Thursday, November 11, 2004

Creation

It seems like the doctrine of Creation does a lot more than we give it credit for.

If God created everything and out of nothing, then we didn't. And if we didn't everything is grace. Everything comes to us a gift, undeserved favor in every nook and cranny. But this also means that salvation is necessarily a gift also. Not that we don't think that already. But we often put a lot of our effort into showing that we are unable to save ourselves (total depravity, irrisistable grace...) all that stuff. I'm of course in basic agreement with the point of it all.
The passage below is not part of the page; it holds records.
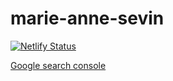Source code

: # marie-anne-sevin

[![Netlify Status](https://api.netlify.com/api/v1/badges/1c1ec13b-4b40-49a7-82fa-875b7959c943/deploy-status)](https://app.netlify.com/sites/marie-anne-sevin/deploys)

[Google search console](https://search.google.com/search-console?resource_id=sc-domain%3Amarie-anne-sevin.com)
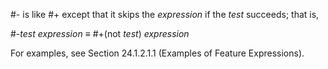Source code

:  



#- is like #+ except that it skips the *expression* if the *test* succeeds; that is, 



#-*test expression ≡* #+(not *test*) *expression* 



For examples, see Section 24.1.2.1.1 (Examples of Feature Expressions).  







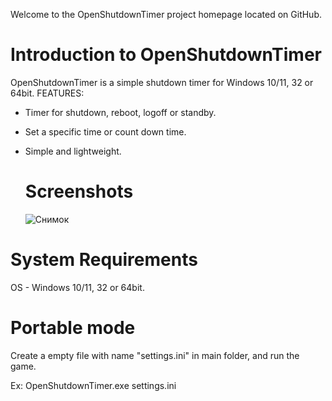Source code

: Welcome to the OpenShutdownTimer project homepage located on GitHub.

# Introduction to OpenShutdownTimer

OpenShutdownTimer is a simple shutdown timer for Windows 10/11, 32 or 64bit.
FEATURES:
- Timer for shutdown, reboot, logoff or standby.
- Set a specific time or count down time.
- Simple and lightweight.


  # Screenshots

  ![Снимок](https://github.com/gorbatiiivan/OpenShutdownTimer/assets/84850541/7a21e1e2-6212-4c93-bc0f-389d0cbfc847)



# System Requirements

OS - Windows 10/11, 32 or 64bit.


# Portable mode

Create a empty file with name "settings.ini" in main folder, and run the game.

Ex: OpenShutdownTimer.exe settings.ini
But it seems like Creation already affirms that nothing is ours to take credit for ultimately.

In the story of history we do things, we have things, we use things, and in so far as Creation is real, we really act, do, have, and use things. No problem. But in so far as God created it all, it's all from Him and for Him. We're not gnostics: faith has a body. But the body was created. So when it comes to salvation of course we're saved by grace and that not of ourselves: it was a gift. "Not of works so that no man can boast" seems like another way of saying... you didn't make yourself, silly.

Pelagianism and anyone else wanting to give some credit to man must be at their foundations creational heresies. A denial of sola gratia is an attempt at retelling the creation story. So also with every form of ingratitude. We'd have made it better, we grumble to ourselves.

This is why salvation is rightly described as re-creation.